Prices of mobile cellular and broadband services in the Philippines fell nearly 70 percent in 2016 from the previous year, according to the latest report released by the International Telecommunication Union, the United Nations agency that coordinates telecommunication operations and services throughout the world.
ITU said in a two-volume report that the Philippines’ mobile cellular prices, or the average cost of 100 SMS and 30 mobile calls per month, represented 3.2 percent of the country’s average monthly gross national income per capita in 2016, down from 3.42 percent the previous year.
The 2016 figure was also at par with the Asia and the Pacific region’s average of 3.2 percent and well below the world average of 5.2 percent.
The ITU report also said that fixed broadband prices, or monthly subscription to an entry-level fixed-broadband plan, based on a monthly data usage of 1 GB minimum, represented 7.1 percent of GNI per capita, down from 7.53 percent in 2015.
This figure was also below the regional average of 14.5 percent and the global average of 13.9 percent.
Mobile broadband prices for 500 MB and 1GB worth of data each made up 2.1 percent of the GNI per capita.
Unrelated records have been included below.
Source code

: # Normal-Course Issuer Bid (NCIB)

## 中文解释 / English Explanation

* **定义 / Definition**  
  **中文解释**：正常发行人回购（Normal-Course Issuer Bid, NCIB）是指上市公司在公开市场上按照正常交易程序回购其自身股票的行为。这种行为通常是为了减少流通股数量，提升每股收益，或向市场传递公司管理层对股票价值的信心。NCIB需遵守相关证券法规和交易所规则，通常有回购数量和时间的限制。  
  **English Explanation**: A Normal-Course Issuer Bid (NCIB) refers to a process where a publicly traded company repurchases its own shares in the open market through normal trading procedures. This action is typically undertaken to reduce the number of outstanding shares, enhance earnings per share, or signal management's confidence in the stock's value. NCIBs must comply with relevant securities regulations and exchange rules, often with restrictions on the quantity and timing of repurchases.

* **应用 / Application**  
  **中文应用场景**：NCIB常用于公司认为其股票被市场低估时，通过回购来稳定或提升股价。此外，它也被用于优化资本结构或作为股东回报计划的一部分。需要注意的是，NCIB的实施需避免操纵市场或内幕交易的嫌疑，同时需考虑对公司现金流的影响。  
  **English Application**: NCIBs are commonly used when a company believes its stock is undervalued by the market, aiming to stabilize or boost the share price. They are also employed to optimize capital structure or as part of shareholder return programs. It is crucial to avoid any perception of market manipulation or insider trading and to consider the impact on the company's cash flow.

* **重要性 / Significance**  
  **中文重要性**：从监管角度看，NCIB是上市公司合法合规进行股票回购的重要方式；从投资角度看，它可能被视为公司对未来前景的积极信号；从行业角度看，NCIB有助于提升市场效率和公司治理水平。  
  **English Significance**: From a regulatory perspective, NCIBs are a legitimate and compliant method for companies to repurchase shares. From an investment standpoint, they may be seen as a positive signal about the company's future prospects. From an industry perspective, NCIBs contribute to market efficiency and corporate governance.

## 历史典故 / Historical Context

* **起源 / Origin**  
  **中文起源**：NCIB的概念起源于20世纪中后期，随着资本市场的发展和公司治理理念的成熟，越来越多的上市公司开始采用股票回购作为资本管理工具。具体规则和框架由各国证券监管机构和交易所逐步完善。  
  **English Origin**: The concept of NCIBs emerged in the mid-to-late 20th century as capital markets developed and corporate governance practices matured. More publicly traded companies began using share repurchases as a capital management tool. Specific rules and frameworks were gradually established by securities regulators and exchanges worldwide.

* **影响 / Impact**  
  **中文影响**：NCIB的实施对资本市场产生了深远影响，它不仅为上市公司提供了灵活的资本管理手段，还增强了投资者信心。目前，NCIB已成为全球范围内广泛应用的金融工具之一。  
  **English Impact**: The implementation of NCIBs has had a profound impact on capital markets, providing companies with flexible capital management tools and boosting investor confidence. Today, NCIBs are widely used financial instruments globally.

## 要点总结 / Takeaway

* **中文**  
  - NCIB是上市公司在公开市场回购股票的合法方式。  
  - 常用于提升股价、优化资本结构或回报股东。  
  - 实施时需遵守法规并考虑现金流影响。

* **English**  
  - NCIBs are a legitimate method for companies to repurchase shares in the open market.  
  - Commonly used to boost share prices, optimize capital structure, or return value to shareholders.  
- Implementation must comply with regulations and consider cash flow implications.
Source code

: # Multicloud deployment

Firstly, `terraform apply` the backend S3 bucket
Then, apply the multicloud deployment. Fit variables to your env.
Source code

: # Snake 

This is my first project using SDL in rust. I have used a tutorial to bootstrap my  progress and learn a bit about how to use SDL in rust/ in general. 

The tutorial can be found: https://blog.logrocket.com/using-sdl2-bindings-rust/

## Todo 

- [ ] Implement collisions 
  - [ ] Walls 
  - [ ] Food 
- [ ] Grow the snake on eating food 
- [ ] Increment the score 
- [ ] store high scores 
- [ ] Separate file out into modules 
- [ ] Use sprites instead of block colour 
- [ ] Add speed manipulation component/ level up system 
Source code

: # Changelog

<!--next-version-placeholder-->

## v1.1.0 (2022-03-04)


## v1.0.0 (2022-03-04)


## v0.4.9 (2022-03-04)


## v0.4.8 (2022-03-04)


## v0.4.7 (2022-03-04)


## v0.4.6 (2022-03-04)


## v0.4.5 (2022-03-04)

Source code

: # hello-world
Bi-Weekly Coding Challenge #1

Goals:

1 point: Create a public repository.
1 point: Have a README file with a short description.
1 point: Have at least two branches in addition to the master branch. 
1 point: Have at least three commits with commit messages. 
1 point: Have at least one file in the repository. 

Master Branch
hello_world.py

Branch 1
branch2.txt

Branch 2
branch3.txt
Both figures were lower than the Asia Pacific average of 2.7 percent and 5.4 percent respectively, and the world average of 3.7 percent and 6.8 percent, respectively.
Between 2015 and 2016, mobile-broadband services for 1GB data in particular became more affordable, dropping 4.64-percentage-points from 6.74 percent to 2.1 percent.
This means that for every P100 in monthly GNI, every Filipino spent only P3.20 in mobile-cellular services, P7.10 in fixed broadband service, and P2.10 for either 500MB or 1GB data in mobile-broadband.
GNI per capita in the Philippines was at $3,580 in 2016, comparable to neighbor Indonesia’s $3,400 in the same year.
Compared to Indonesia, which is also an archipelagic country, the Philippines’ mobile-cellular and fixed-broadband prices as percentage of GNI per capita were more affordable than Indonesia’s 3.3 percent and 10.6 percent, respectively, while mobile-broadband prices for 1GB data in the two countries were almost the same (2.1 percent vs 2 percent).